For each line of the listing that contains "interface", make a copy and return it.

═══ Provided data ═══

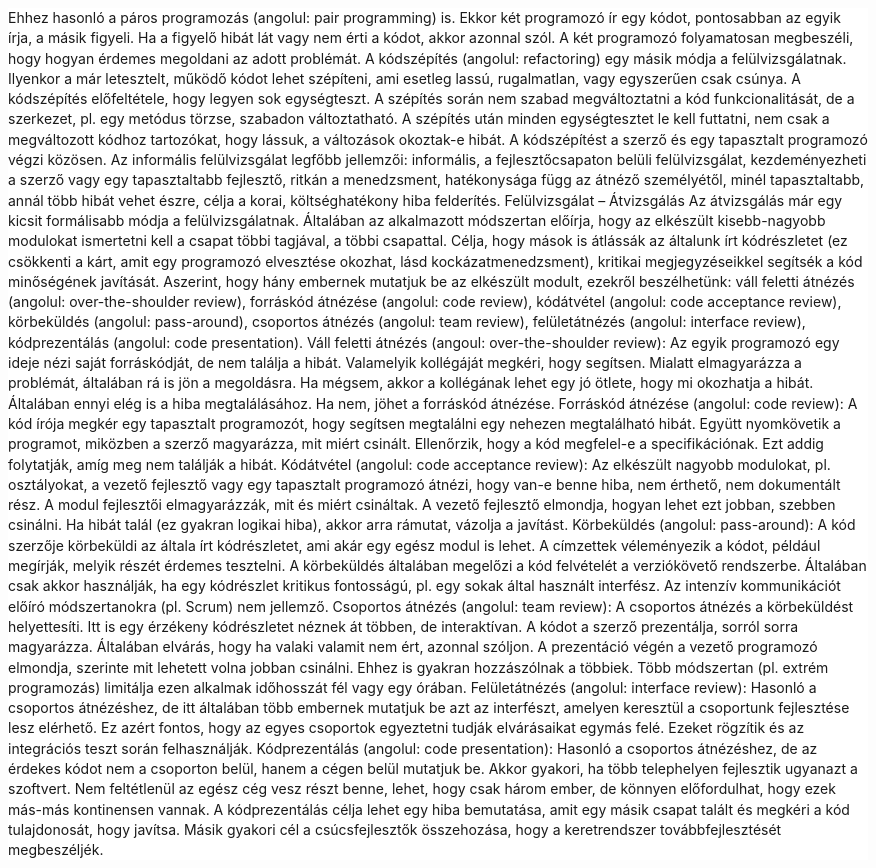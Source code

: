 Ehhez hasonló a páros programozás (angolul: pair programming) is. Ekkor két programozó ír egy kódot, pontosabban az egyik írja, a másik figyeli. Ha a figyelő hibát lát vagy nem érti a kódot, akkor azonnal szól. A két programozó folyamatosan megbeszéli, hogy hogyan érdemes megoldani az adott problémát. 
A kódszépítés (angolul: refactoring) egy másik módja a felülvizsgálatnak. Ilyenkor a már letesztelt, működő kódot lehet szépíteni, ami esetleg lassú, rugalmatlan, vagy egyszerűen csak csúnya. A kódszépítés előfeltétele, hogy legyen sok egységteszt. A szépítés során nem szabad megváltoztatni a kód funkcionalitását, de a szerkezet, pl. egy metódus törzse, szabadon változtatható. A szépítés után minden egységtesztet le kell futtatni, nem csak a megváltozott kódhoz tartozókat, hogy lássuk, a változások okoztak-e hibát. A kódszépítést a szerző és egy tapasztalt programozó végzi közösen. 
Az informális felülvizsgálat legfőbb jellemzői: 
informális, a fejlesztőcsapaton belüli felülvizsgálat, 
kezdeményezheti a szerző vagy egy tapasztaltabb fejlesztő, ritkán a menedzsment, 
hatékonysága függ az átnéző személyétől, minél tapasztaltabb, annál több hibát vehet észre, 
célja a korai, költséghatékony hiba felderítés.
Felülvizsgálat – Átvizsgálás
Az átvizsgálás már egy kicsit formálisabb módja a felülvizsgálatnak. Általában az alkalmazott módszertan előírja, hogy az elkészült kisebb-nagyobb modulokat ismertetni kell a csapat többi tagjával, a többi csapattal. Célja, hogy mások is átlássák az általunk írt kódrészletet (ez csökkenti a kárt, amit egy programozó elvesztése okozhat, lásd kockázatmenedzsment), kritikai megjegyzéseikkel segítsék a kód minőségének javítását. Aszerint, hogy hány embernek mutatjuk be az elkészült modult, ezekről beszélhetünk: 
váll feletti átnézés (angolul: over-the-shoulder review), 
forráskód átnézése (angolul: code review), 
kódátvétel (angolul: code acceptance review),
körbeküldés (angolul: pass-around), 
csoportos átnézés (angolul: team review),
felületátnézés (angolul: interface review),
kódprezentálás (angolul: code presentation). 
Váll feletti átnézés (angoul: over-the-shoulder review): Az egyik programozó egy ideje nézi saját forráskódját, de nem találja a hibát. Valamelyik kollégáját megkéri, hogy segítsen. Mialatt elmagyarázza a problémát, általában rá is jön a megoldásra. Ha mégsem, akkor a kollégának lehet egy jó ötlete, hogy mi okozhatja a hibát. Általában ennyi elég is a hiba megtalálásához. Ha nem, jöhet a forráskód átnézése. 
Forráskód átnézése (angolul: code review): A kód írója megkér egy tapasztalt programozót, hogy segítsen megtalálni egy nehezen megtalálható hibát. Együtt nyomkövetik a programot, miközben a szerző magyarázza, mit miért csinált. Ellenőrzik, hogy a kód megfelel-e a specifikációnak. Ezt addig folytatják, amíg meg nem találják a hibát. 
Kódátvétel (angolul: code acceptance review): Az elkészült nagyobb modulokat, pl. osztályokat, a vezető fejlesztő vagy egy tapasztalt programozó átnézi, hogy van-e benne hiba, nem érthető, nem dokumentált rész. A modul fejlesztői elmagyarázzák, mit és miért csináltak. A vezető fejlesztő elmondja, hogyan lehet ezt jobban, szebben csinálni. Ha hibát talál (ez gyakran logikai hiba), akkor arra rámutat, vázolja a javítást.
Körbeküldés (angolul: pass-around): A kód szerzője körbeküldi az általa írt kódrészletet, ami akár egy egész modul is lehet. A címzettek véleményezik a kódot, például megírják, melyik részét érdemes tesztelni. A körbeküldés általában megelőzi a kód felvételét a verziókövető rendszerbe. Általában csak akkor használják, ha egy kódrészlet kritikus fontosságú, pl. egy sokak által használt interfész. Az intenzív kommunikációt előíró módszertanokra (pl. Scrum) nem jellemző. 
Csoportos átnézés (angolul: team review): A csoportos átnézés a körbeküldést helyettesíti. Itt is egy érzékeny kódrészletet néznek át többen, de interaktívan. A kódot a szerző prezentálja, sorról sorra magyarázza. Általában elvárás, hogy ha valaki valamit nem ért, azonnal szóljon. A prezentáció végén a vezető programozó elmondja, szerinte mit lehetett volna jobban csinálni. Ehhez is gyakran hozzászólnak a többiek. Több módszertan (pl. extrém programozás) limitálja ezen alkalmak időhosszát fél vagy egy órában. 
Felületátnézés (angolul: interface review): Hasonló a csoportos átnézéshez, de itt általában több embernek mutatjuk be azt az interfészt, amelyen keresztül a csoportunk fejlesztése lesz elérhető. Ez azért fontos, hogy az egyes csoportok egyeztetni tudják elvárásaikat egymás felé. Ezeket rögzítik és az integrációs teszt során felhasználják. 
Kódprezentálás (angolul: code presentation): Hasonló a csoportos átnézéshez, de az érdekes kódot nem a csoporton belül, hanem a cégen belül mutatjuk be. Akkor gyakori, ha több telephelyen fejlesztik ugyanazt a szoftvert. Nem feltétlenül az egész cég vesz részt benne, lehet, hogy csak három ember, de könnyen előfordulhat, hogy ezek más-más kontinensen vannak. A kódprezentálás célja lehet egy hiba bemutatása, amit egy másik csapat talált és megkéri a kód tulajdonosát, hogy javítsa. Másik gyakori cél a csúcsfejlesztők összehozása, hogy a keretrendszer továbbfejlesztését megbeszéljék.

═══

== Your solution ==
felületátnézés (angolul: interface review),
Felületátnézés (angolul: interface review): Hasonló a csoportos átnézéshez, de itt általában több embernek mutatjuk be azt az interfészt, amelyen keresztül a csoportunk fejlesztése lesz elérhető. Ez azért fontos, hogy az egyes csoportok egyeztetni tudják elvárásaikat egymás felé. Ezeket rögzítik és az integrációs teszt során felhasználják. 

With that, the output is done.